(Stored data)
== Segment start ==
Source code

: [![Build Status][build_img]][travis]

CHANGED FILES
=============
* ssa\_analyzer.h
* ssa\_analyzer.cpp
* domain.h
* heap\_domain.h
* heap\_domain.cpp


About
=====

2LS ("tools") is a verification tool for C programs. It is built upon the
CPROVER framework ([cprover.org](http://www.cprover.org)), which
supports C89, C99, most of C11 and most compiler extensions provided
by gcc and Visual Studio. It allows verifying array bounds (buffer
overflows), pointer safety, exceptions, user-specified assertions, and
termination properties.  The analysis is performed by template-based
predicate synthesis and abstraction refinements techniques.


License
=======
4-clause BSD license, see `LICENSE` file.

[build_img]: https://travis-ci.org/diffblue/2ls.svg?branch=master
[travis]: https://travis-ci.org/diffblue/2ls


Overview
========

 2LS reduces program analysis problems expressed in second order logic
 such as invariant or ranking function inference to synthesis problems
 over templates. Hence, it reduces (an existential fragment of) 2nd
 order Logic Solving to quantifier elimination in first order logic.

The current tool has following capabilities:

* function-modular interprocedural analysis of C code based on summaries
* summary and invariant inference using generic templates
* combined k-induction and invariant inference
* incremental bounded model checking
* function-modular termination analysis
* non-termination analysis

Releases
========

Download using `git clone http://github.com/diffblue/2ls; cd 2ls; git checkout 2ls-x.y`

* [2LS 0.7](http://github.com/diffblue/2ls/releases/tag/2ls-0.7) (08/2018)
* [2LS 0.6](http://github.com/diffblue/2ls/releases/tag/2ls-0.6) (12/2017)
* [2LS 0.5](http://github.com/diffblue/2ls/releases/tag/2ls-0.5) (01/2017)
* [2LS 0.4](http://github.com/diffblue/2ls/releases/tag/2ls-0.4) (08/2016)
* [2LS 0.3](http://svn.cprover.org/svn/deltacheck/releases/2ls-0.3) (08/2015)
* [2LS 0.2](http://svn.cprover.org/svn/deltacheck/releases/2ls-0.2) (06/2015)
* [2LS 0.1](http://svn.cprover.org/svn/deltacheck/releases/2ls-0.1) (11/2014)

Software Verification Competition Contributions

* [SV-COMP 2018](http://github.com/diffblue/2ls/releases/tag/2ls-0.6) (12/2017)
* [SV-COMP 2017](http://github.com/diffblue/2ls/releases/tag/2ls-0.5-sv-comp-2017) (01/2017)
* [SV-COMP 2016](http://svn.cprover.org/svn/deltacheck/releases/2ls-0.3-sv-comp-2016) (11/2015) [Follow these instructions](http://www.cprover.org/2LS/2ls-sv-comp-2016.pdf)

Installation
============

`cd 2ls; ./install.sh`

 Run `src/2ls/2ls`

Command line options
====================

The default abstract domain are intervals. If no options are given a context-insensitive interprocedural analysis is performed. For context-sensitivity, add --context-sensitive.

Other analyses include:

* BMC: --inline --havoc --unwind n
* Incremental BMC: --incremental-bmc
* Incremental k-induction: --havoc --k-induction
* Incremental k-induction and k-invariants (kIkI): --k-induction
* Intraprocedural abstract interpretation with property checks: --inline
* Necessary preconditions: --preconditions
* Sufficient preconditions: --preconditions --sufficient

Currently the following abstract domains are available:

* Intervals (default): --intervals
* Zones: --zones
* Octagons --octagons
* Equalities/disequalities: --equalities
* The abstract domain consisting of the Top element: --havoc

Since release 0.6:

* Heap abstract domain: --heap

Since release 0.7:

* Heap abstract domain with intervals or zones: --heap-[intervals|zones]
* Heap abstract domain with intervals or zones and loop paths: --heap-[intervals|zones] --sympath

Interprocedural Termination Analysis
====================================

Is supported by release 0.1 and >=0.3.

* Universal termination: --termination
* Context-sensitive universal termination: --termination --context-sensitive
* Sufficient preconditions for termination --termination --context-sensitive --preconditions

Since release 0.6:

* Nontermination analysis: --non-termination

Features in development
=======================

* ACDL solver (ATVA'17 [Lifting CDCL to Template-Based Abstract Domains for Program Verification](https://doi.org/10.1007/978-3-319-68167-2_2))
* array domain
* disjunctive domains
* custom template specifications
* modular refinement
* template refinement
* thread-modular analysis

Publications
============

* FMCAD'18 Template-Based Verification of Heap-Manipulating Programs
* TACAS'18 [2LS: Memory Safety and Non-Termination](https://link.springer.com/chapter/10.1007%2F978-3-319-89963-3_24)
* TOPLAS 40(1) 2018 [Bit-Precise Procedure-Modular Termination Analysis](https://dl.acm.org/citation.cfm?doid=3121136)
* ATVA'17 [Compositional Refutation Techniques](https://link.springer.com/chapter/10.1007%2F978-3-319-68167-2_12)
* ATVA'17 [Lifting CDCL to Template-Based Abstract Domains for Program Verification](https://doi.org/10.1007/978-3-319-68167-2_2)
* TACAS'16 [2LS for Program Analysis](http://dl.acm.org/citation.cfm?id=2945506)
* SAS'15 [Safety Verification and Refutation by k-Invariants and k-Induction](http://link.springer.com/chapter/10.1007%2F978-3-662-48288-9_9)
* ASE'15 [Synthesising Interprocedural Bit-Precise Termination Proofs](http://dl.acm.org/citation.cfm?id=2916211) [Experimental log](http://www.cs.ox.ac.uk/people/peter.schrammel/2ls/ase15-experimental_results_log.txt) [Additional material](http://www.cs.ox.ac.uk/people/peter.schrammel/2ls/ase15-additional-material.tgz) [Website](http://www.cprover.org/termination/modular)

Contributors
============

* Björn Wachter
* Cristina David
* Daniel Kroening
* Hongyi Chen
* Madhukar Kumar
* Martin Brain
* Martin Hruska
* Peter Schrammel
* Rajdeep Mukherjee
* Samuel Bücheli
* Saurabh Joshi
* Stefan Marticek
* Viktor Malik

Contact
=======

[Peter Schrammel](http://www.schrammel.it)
== Segment end ==
Print each entry above again, exactly as it was given.

Source code

: [![Build Status][build_img]][travis]

CHANGED FILES
=============
* ssa\_analyzer.h
* ssa\_analyzer.cpp
* domain.h
* heap\_domain.h
* heap\_domain.cpp


About
=====

2LS ("tools") is a verification tool for C programs. It is built upon the
CPROVER framework ([cprover.org](http://www.cprover.org)), which
supports C89, C99, most of C11 and most compiler extensions provided
by gcc and Visual Studio. It allows verifying array bounds (buffer
overflows), pointer safety, exceptions, user-specified assertions, and
termination properties.  The analysis is performed by template-based
predicate synthesis and abstraction refinements techniques.


License
=======
4-clause BSD license, see `LICENSE` file.

[build_img]: https://travis-ci.org/diffblue/2ls.svg?branch=master
[travis]: https://travis-ci.org/diffblue/2ls


Overview
========

 2LS reduces program analysis problems expressed in second order logic
 such as invariant or ranking function inference to synthesis problems
 over templates. Hence, it reduces (an existential fragment of) 2nd
 order Logic Solving to quantifier elimination in first order logic.

The current tool has following capabilities:

* function-modular interprocedural analysis of C code based on summaries
* summary and invariant inference using generic templates
* combined k-induction and invariant inference
* incremental bounded model checking
* function-modular termination analysis
* non-termination analysis

Releases
========

Download using `git clone http://github.com/diffblue/2ls; cd 2ls; git checkout 2ls-x.y`

* [2LS 0.7](http://github.com/diffblue/2ls/releases/tag/2ls-0.7) (08/2018)
* [2LS 0.6](http://github.com/diffblue/2ls/releases/tag/2ls-0.6) (12/2017)
* [2LS 0.5](http://github.com/diffblue/2ls/releases/tag/2ls-0.5) (01/2017)
* [2LS 0.4](http://github.com/diffblue/2ls/releases/tag/2ls-0.4) (08/2016)
* [2LS 0.3](http://svn.cprover.org/svn/deltacheck/releases/2ls-0.3) (08/2015)
* [2LS 0.2](http://svn.cprover.org/svn/deltacheck/releases/2ls-0.2) (06/2015)
* [2LS 0.1](http://svn.cprover.org/svn/deltacheck/releases/2ls-0.1) (11/2014)

Software Verification Competition Contributions

* [SV-COMP 2018](http://github.com/diffblue/2ls/releases/tag/2ls-0.6) (12/2017)
* [SV-COMP 2017](http://github.com/diffblue/2ls/releases/tag/2ls-0.5-sv-comp-2017) (01/2017)
* [SV-COMP 2016](http://svn.cprover.org/svn/deltacheck/releases/2ls-0.3-sv-comp-2016) (11/2015) [Follow these instructions](http://www.cprover.org/2LS/2ls-sv-comp-2016.pdf)

Installation
============

`cd 2ls; ./install.sh`

 Run `src/2ls/2ls`

Command line options
====================

The default abstract domain are intervals. If no options are given a context-insensitive interprocedural analysis is performed. For context-sensitivity, add --context-sensitive.

Other analyses include:

* BMC: --inline --havoc --unwind n
* Incremental BMC: --incremental-bmc
* Incremental k-induction: --havoc --k-induction
* Incremental k-induction and k-invariants (kIkI): --k-induction
* Intraprocedural abstract interpretation with property checks: --inline
* Necessary preconditions: --preconditions
* Sufficient preconditions: --preconditions --sufficient

Currently the following abstract domains are available:

* Intervals (default): --intervals
* Zones: --zones
* Octagons --octagons
* Equalities/disequalities: --equalities
* The abstract domain consisting of the Top element: --havoc

Since release 0.6:

* Heap abstract domain: --heap

Since release 0.7:

* Heap abstract domain with intervals or zones: --heap-[intervals|zones]
* Heap abstract domain with intervals or zones and loop paths: --heap-[intervals|zones] --sympath

Interprocedural Termination Analysis
====================================

Is supported by release 0.1 and >=0.3.

* Universal termination: --termination
* Context-sensitive universal termination: --termination --context-sensitive
* Sufficient preconditions for termination --termination --context-sensitive --preconditions

Since release 0.6:

* Nontermination analysis: --non-termination

Features in development
=======================

* ACDL solver (ATVA'17 [Lifting CDCL to Template-Based Abstract Domains for Program Verification](https://doi.org/10.1007/978-3-319-68167-2_2))
* array domain
* disjunctive domains
* custom template specifications
* modular refinement
* template refinement
* thread-modular analysis

Publications
============

* FMCAD'18 Template-Based Verification of Heap-Manipulating Programs
* TACAS'18 [2LS: Memory Safety and Non-Termination](https://link.springer.com/chapter/10.1007%2F978-3-319-89963-3_24)
* TOPLAS 40(1) 2018 [Bit-Precise Procedure-Modular Termination Analysis](https://dl.acm.org/citation.cfm?doid=3121136)
* ATVA'17 [Compositional Refutation Techniques](https://link.springer.com/chapter/10.1007%2F978-3-319-68167-2_12)
* ATVA'17 [Lifting CDCL to Template-Based Abstract Domains for Program Verification](https://doi.org/10.1007/978-3-319-68167-2_2)
* TACAS'16 [2LS for Program Analysis](http://dl.acm.org/citation.cfm?id=2945506)
* SAS'15 [Safety Verification and Refutation by k-Invariants and k-Induction](http://link.springer.com/chapter/10.1007%2F978-3-662-48288-9_9)
* ASE'15 [Synthesising Interprocedural Bit-Precise Termination Proofs](http://dl.acm.org/citation.cfm?id=2916211) [Experimental log](http://www.cs.ox.ac.uk/people/peter.schrammel/2ls/ase15-experimental_results_log.txt) [Additional material](http://www.cs.ox.ac.uk/people/peter.schrammel/2ls/ase15-additional-material.tgz) [Website](http://www.cprover.org/termination/modular)

Contributors
============

* Björn Wachter
* Cristina David
* Daniel Kroening
* Hongyi Chen
* Madhukar Kumar
* Martin Brain
* Martin Hruska
* Peter Schrammel
* Rajdeep Mukherjee
* Samuel Bücheli
* Saurabh Joshi
* Stefan Marticek
* Viktor Malik

Contact
=======

[Peter Schrammel](http://www.schrammel.it)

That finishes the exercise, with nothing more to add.